Stored records
────────
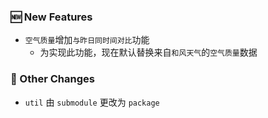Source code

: ### 🆕 New Features
  * `空气质量`增加`与昨日同时间对比`功能
    * 为实现此功能，现在默认替换来自`和风天气`的`空气质量`数据

### 🔄 Other Changes
  * `util` 由 `submodule` 更改为 `package`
────────
Apart from the pictures, write every entry out again exactly.

● YOUR RESPONSE
Source code

: ### 🆕 New Features
  * `空气质量`增加`与昨日同时间对比`功能
    * 为实现此功能，现在默认替换来自`和风天气`的`空气质量`数据

### 🔄 Other Changes
  * `util` 由 `submodule` 更改为 `package`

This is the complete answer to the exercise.